The first week of quarantine was pretty surreal; grabbing armfuls of gear and equipment from our office, stuffing it frantically into mid-size sedans, and hoping it would fit in our small apartments. This was followed by several months of really struggling with tech issues and finding a suitable at-home recording set-up. Now we've entered the stasis of "Zoom fatigue." Understandably, watching a grid of people hanging out remotely has lost some of its initial charm, but our team has worked hard to keep things feeling fresh. Still, we all miss being in a studio together and the energy and creativity that comes with it.
What was the initial thing that made you want to write a book?
I love 'em! I was a voracious little reader as a kid and have always wanted to write professionally. I think my mom still has a journal entry I made circa age six in which I listed my future career as "author." Not as exciting as say, astronaut, but like I said, I was a massive bookworm, a.ka. nerd. (Side note: my mom's very proud.) When I was around the same age, my parents drove me for several hours to meet Babysitter's Club author Ann M. Martin. Not a shy kid in any sense, but I absolutely clammed up and was too starstruck to speak. So yup, this was a long time coming.
Did you have the idea for it right away or is this something that had been cooking for a while in your mind until you were ready to put it together?
The idea marinated for a little bit, sparking around six years ago when my husband and I moved to a new neighborhood. As a pet owner, you quickly learn the lay of the land by walking your dog, and in my walks, I came upon this ramshackle old house. Very unusual for this well-kept neighborhood in particular. A creepy, deserted place, not a soul seen entering or exiting, day or night. Overgrown trees and grass, with a single light flickering on the porch. Not "L.A." in the slightest. It struck me as the type of house that I would've been terrified to walk past as a kid; the kind my imagination would've run wild with. And I just went from there.
You've had writing experience before creating content for Arizona Circle and other content. Do you feel like that prepared you for this or were you out of your element when you started?
Unlike Arizona Circle (our sketch comedy series), this book was a solo effort, which has its benefits and drawbacks. When you're writing with a team, you have a support system, but you're also very much beholden to the approval of the group. In this case, my story decisions were my own, which is both an empowering and daunting feeling.

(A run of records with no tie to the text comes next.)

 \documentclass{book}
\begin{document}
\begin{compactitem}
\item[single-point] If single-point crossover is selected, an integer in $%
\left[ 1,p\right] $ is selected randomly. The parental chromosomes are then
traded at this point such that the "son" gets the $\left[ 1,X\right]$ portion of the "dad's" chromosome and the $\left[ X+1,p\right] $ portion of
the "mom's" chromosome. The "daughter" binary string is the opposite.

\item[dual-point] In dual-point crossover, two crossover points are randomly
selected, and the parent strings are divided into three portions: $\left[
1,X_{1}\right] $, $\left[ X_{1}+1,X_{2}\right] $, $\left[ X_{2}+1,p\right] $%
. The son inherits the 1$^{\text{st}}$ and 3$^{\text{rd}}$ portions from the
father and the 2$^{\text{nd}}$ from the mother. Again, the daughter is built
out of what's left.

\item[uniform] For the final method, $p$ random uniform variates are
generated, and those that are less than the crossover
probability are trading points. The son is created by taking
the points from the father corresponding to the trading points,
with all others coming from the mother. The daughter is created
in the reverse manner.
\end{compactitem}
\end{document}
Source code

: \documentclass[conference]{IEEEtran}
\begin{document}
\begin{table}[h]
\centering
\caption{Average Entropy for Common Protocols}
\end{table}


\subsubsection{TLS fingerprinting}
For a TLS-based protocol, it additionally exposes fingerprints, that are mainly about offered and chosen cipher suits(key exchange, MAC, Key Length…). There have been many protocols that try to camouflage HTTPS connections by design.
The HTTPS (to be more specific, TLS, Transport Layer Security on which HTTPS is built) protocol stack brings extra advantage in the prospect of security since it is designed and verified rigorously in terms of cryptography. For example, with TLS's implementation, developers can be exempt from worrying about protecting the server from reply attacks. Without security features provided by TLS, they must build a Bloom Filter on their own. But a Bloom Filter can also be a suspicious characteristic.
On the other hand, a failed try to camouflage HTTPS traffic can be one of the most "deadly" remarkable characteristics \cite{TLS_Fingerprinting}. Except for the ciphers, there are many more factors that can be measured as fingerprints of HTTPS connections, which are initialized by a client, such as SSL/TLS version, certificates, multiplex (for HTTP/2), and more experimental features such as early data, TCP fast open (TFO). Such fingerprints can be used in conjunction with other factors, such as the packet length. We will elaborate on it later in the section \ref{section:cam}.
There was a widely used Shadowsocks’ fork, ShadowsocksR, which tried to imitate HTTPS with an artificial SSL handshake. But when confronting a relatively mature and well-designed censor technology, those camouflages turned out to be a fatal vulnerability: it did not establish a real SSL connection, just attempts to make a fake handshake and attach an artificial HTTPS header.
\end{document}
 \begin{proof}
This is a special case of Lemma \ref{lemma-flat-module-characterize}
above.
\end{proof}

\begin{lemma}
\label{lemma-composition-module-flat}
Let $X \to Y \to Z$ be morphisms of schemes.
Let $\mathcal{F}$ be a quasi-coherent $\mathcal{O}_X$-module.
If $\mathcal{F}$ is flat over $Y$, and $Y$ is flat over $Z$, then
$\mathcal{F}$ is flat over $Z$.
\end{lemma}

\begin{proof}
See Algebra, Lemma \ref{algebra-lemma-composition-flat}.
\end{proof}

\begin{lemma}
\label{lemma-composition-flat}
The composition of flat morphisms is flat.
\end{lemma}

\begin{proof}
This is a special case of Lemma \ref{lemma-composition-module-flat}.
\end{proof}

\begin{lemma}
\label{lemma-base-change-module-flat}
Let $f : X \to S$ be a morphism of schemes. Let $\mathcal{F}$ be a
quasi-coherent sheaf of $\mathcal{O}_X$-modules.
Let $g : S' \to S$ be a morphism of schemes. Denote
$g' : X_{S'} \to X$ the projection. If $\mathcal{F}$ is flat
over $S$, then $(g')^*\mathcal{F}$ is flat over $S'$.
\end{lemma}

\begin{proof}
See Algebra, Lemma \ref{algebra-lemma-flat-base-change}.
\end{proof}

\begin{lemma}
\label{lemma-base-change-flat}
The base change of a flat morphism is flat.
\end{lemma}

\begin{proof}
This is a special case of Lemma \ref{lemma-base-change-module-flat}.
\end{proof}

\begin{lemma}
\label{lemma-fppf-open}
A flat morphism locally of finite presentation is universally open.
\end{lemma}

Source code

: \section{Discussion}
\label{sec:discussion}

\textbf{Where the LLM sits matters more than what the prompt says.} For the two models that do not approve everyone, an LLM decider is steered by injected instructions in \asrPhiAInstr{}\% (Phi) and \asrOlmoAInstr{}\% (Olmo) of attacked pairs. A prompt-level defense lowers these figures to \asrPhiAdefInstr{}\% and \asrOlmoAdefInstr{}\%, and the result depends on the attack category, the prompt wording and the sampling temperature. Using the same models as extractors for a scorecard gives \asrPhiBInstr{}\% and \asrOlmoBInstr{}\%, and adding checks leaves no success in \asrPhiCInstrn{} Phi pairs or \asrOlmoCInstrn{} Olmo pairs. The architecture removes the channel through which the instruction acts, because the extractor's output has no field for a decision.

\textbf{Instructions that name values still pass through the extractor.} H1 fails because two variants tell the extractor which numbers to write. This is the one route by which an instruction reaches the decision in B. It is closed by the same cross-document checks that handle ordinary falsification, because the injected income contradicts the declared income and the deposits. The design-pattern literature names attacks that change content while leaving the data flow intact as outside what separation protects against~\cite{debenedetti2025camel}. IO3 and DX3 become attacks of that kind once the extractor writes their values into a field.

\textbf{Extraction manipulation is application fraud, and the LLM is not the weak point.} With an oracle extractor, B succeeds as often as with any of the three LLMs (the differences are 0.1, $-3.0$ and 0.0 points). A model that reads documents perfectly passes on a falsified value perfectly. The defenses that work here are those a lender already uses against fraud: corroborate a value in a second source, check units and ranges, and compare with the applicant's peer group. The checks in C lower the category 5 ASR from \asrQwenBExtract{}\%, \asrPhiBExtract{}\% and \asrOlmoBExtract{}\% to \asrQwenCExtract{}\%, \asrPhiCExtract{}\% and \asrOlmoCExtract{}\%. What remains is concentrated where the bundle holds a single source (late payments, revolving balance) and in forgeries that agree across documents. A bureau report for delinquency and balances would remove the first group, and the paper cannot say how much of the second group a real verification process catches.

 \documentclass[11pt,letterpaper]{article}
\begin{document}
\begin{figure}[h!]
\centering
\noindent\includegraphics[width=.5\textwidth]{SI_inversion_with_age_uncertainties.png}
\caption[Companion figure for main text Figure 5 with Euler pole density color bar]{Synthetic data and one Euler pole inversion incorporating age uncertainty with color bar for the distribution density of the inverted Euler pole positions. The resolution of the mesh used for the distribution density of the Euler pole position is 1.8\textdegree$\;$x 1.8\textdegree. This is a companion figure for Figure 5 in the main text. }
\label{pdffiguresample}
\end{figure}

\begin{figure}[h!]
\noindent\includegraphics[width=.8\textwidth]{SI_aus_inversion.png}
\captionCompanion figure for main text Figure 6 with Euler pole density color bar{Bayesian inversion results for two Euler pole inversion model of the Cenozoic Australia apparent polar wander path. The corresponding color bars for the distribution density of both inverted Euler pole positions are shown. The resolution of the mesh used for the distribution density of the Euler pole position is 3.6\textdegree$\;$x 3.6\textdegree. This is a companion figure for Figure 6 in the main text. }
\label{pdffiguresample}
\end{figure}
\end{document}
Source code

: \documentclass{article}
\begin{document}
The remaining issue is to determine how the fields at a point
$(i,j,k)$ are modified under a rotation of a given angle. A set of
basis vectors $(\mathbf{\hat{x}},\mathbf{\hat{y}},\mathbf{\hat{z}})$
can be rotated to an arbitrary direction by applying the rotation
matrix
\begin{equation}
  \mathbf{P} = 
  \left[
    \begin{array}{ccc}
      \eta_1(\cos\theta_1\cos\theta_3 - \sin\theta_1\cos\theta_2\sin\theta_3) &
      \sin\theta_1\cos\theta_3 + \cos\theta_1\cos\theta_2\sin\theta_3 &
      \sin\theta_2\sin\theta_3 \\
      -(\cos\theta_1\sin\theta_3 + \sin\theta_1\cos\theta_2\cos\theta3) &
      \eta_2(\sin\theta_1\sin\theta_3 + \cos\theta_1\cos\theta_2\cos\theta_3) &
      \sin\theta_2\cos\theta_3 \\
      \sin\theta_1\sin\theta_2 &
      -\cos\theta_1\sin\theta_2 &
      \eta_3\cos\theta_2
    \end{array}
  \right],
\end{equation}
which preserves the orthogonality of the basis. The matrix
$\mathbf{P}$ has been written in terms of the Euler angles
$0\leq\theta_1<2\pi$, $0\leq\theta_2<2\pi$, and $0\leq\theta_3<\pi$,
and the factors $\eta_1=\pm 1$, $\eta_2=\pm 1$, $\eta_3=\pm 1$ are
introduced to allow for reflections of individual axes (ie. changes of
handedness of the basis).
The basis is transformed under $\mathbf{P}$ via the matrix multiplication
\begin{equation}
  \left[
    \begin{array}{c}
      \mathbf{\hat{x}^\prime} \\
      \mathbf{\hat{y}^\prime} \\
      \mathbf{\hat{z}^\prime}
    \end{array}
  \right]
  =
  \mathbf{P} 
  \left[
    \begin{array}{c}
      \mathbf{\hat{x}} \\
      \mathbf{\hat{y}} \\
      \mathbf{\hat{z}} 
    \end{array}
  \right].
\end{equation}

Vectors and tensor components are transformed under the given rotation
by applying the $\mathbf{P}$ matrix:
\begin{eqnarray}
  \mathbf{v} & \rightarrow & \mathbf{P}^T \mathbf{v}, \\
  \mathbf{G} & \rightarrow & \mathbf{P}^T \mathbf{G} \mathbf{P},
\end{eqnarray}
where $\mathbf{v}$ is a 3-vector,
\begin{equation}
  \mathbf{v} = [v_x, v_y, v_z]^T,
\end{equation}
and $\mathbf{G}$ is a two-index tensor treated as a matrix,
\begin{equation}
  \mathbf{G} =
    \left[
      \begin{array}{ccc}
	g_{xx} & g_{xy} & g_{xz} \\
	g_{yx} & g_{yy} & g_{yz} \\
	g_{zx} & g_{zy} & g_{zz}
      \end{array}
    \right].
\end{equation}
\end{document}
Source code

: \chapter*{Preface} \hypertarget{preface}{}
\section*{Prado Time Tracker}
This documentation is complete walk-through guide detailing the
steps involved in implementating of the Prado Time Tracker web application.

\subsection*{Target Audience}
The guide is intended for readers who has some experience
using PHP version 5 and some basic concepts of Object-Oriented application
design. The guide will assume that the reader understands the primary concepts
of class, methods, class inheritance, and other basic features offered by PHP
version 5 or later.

What was it like for you during the actual writing process and essentially creating a book of your own works for the first time?
The actual writing process was fairly broken, piecemeal, and drawn out. Sometimes I would go stretches of months without working on Halloween House, choosing to work on different projects instead. My work with Rooster Teeth can also bleed into evenings and weekends, especially the more ambitious projects I've worked on, monopolizing the 'ol creative juices. So it was very much a background endeavor. Which in a way put less pressure on me; I wasn't worried about hitting tight deadlines. It did however require quite a bit of self-motivation which is REALLY HARD in the golden age of streaming TV! Frasier isn't going to re-watch itself (though it's so smart I'm sure it could find a way).
The book comes off as having an older Scholastic adventure novel kind of feeling. Was that intentional or was it organic as you fleshed out the story?
That was absolutely intentional! And I'm so glad it comes across. As the adage goes, "write what you know" and this was very much the genre I grew up with and have tremendous nostalgia for (I also love Halloween with a giddy passion). Writing this book felt oddly comforting at times, for this reason. And it helps that the cover art also strongly evokes this, which is all thanks to the very talented Adam McQuaig.
What were the initial thoughts from friends and editors when you were finishing it up?
Surprise, mostly! I'm fairly private about my personal work, and I don't typically like to put the horse before the cart and talk things up until I have a very tangible, very real product. I'm also not great in general at promoting myself, which is why I'm thankful to have an amazing husband and wonderful friends and family who do that for me.
Something that kinda surprised me is that you decided to self-publish. What made you choose to do it on your own?
Quarantine afforded me the focus and time to really accelerate my work. In a year with very few prospects, wherein each day/week/month have felt indistinguishable, Halloween became a sort of finish line. With that in sight, I researched the advantages of self-publishing versus the traditional system, and vice versa. Ultimately I think there's a part of me that's so used to being a modern content creator who engages with and sees through every step of the process, so it felt very natural to do. Which isn't to say that I'm opposed to getting published in the future! I think that would be an incredible accomplishment. Though given how horrible this year has been, I'm glad I was able to spread a small sliver of positivity.
Now that it's out there, what do you hope readers take away from the book?
I've heard from a few '90s kids who are now parents themselves, and they've told me how the book's been a bonding experience for them and their children. Which is the ultimate praise, and the best possible outcome.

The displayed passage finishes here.